EXERCISE REQUIREMENTS — Which lines in the records below contain the word "uses"? Return each of them.

SOURCE DATA —
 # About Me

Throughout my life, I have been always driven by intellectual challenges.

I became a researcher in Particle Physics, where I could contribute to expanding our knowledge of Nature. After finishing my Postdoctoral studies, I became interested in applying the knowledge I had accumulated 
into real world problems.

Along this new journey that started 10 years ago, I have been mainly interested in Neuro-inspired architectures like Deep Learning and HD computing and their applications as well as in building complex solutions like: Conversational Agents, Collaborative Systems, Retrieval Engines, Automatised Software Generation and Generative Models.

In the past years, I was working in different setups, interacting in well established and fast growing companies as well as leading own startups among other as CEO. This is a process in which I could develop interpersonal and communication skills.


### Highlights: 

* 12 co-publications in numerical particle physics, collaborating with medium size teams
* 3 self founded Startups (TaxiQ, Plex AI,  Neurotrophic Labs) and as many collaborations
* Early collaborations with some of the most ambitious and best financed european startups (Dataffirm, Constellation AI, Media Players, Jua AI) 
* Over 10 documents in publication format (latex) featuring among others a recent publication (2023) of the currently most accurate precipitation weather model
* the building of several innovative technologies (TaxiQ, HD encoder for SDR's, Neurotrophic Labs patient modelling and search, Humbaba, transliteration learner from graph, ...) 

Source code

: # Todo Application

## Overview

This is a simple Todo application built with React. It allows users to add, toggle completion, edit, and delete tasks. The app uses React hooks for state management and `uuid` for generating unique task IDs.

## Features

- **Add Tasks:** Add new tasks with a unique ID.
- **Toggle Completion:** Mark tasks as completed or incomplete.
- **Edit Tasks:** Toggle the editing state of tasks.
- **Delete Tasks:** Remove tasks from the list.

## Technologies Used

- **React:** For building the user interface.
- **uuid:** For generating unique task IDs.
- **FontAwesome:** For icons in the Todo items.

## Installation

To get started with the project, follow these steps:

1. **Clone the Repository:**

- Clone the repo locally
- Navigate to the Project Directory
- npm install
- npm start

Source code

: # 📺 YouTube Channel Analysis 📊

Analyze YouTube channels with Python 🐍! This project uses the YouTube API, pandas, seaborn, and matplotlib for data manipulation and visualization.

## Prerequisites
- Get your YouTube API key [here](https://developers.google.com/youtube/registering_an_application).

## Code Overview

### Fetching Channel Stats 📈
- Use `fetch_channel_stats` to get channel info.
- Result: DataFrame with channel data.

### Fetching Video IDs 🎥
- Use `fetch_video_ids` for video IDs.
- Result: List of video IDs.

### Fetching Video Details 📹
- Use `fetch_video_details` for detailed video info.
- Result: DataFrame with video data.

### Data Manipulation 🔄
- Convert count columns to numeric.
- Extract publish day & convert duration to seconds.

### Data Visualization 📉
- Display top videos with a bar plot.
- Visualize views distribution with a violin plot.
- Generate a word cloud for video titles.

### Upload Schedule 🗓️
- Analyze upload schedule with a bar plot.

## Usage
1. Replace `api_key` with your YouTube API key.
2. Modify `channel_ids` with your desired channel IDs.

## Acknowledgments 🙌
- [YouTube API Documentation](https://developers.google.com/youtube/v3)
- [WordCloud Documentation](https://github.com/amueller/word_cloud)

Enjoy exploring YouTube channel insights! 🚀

RESULT FOR THIS EXERCISE —
This is a simple Todo application built with React. It allows users to add, toggle completion, edit, and delete tasks. The app uses React hooks for state management and `uuid` for generating unique task IDs.
Analyze YouTube channels with Python 🐍! This project uses the YouTube API, pandas, seaborn, and matplotlib for data manipulation and visualization.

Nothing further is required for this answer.